Dataset records:

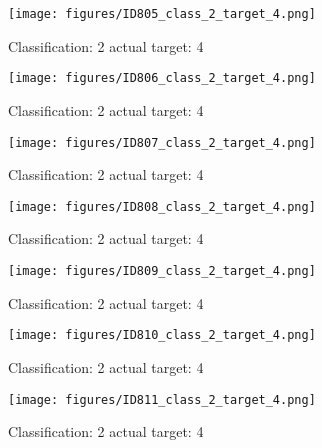\begin{figure}[h!]
\begin{center}
\texttt{[image: figures/ID805\_class\_2\_target\_4.png]}
\end{center}
\caption{ Classification: 2 actual target: 4}
\label{fig:ID805_class_2_target_4}
\end{figure}
\begin{figure}[h!]
\begin{center}
\texttt{[image: figures/ID806\_class\_2\_target\_4.png]}
\end{center}
\caption{ Classification: 2 actual target: 4}
\label{fig:ID806_class_2_target_4}
\end{figure}
\begin{figure}[h!]
\begin{center}
\texttt{[image: figures/ID807\_class\_2\_target\_4.png]}
\end{center}
\caption{ Classification: 2 actual target: 4}
\label{fig:ID807_class_2_target_4}
\end{figure}
\begin{figure}[h!]
\begin{center}
\texttt{[image: figures/ID808\_class\_2\_target\_4.png]}
\end{center}
\caption{ Classification: 2 actual target: 4}
\label{fig:ID808_class_2_target_4}
\end{figure}
\begin{figure}[h!]
\begin{center}
\texttt{[image: figures/ID809\_class\_2\_target\_4.png]}
\end{center}
\caption{ Classification: 2 actual target: 4}
\label{fig:ID809_class_2_target_4}
\end{figure}
\begin{figure}[h!]
\begin{center}
\texttt{[image: figures/ID810\_class\_2\_target\_4.png]}
\end{center}
\caption{ Classification: 2 actual target: 4}
\label{fig:ID810_class_2_target_4}
\end{figure}
\begin{figure}[h!]
\begin{center}
\texttt{[image: figures/ID811\_class\_2\_target\_4.png]}
\end{center}
\caption{ Classification: 2 actual target: 4}
\label{fig:ID811_class_2_target_4}
\end{figure}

• Goal of the exercise
With "texttt" as the string to match, show every line of the entries above that has it.

• Written response
\texttt{[image: figures/ID805\_class\_2\_target\_4.png]}
\texttt{[image: figures/ID806\_class\_2\_target\_4.png]}
\texttt{[image: figures/ID807\_class\_2\_target\_4.png]}
\texttt{[image: figures/ID808\_class\_2\_target\_4.png]}
\texttt{[image: figures/ID809\_class\_2\_target\_4.png]}
\texttt{[image: figures/ID810\_class\_2\_target\_4.png]}
\texttt{[image: figures/ID811\_class\_2\_target\_4.png]}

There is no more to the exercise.